5 Suggestions for a Stronger Self


When we were young, the moral questions we faced seemed fairly straightforward. Should I lie to my parents? Should I cheat on a test? As adults we recognize that the most important moral issues we face are subtle. Here are a few daily temptations we face and suggestions on how to become the man or woman you were meant to be:

  1. Withholding Your Best Self.

    At Mass we begin by asking forgiveness for what we have done and what we have failed to do. Often what we have failed to do presents the more significant moral lapse. Have I withheld my encouragement or my attention? Do I withhold forgiveness or kindness? Stop to think of ways you withhold your gifts while with your family, at work, or in the community, and then bring the gift of your best self to the world.
  2. Not Dealing With a Chronic Core Problem.

    Core problems are often ones that everyone sees but nobody addresses. They might be bad habits, faulty responses to stress, or over-the-top emotional reactions. Whatever the problem, the moral challenge is to face it and deal with it. The help may come in the form of prayer, talking openly to a friend about the problem, or seeing a professional counselor. Morality is not always about remaining strong; frequently it is about reaching out for strength where it may be found.
  3. Getting Paralyzed by the Many Needs in the World.
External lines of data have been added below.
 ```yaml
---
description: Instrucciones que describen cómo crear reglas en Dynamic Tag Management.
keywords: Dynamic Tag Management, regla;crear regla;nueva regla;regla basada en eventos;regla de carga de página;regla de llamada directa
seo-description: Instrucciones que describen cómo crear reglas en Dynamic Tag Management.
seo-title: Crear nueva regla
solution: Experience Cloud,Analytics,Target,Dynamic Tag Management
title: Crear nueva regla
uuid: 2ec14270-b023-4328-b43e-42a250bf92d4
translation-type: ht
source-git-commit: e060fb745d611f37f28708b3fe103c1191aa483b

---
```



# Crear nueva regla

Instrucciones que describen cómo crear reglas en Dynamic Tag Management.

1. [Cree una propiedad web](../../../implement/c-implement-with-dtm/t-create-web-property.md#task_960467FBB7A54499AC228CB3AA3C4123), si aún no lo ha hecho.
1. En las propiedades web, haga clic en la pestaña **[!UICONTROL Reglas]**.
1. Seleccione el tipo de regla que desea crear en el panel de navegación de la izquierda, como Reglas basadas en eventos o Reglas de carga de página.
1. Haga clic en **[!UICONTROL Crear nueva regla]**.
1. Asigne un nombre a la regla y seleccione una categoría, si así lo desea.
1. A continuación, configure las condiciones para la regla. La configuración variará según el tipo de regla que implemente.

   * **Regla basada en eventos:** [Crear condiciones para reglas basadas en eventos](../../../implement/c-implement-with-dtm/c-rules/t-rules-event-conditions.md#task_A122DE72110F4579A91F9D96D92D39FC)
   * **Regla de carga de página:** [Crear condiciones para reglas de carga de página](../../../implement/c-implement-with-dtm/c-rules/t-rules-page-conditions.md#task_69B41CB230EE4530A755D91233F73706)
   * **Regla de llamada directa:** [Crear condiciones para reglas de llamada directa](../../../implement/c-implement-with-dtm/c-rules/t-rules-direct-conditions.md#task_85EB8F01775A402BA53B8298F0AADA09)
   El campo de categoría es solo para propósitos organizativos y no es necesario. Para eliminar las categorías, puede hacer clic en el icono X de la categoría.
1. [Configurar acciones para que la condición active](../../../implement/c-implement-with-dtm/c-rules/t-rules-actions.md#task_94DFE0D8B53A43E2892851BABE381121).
    Anyone who pays attention to the news can’t help but be aware of the enormous amount of need in the world. There are days when you are likely to feel overwhelmed. Here is a strategy to overcome empathy fatigue: pick one or two causes, research them, and do what you can to contribute. No one can do everything, but the moral distance between doing something and doing nothing is significant.
  4. Letting Fear Guide Your Life.

    You may be surprised by how much of what you do is guided by fear. Fear of failure, fear of losing your possessions, fear of not being respected--any fear that may sway your life. Fear can certainly serve a valid purpose, but it ought to be tempered by an underlying faith. Trusting in God is the greatest antidote to fear because it allows us make good use of our fear. Once you’ve decided on a course of action that you nonetheless fear, acknowledge your fear and move forward. Such an act is an act of faith.
  5. Choosing Easy Answers to Tough Issues.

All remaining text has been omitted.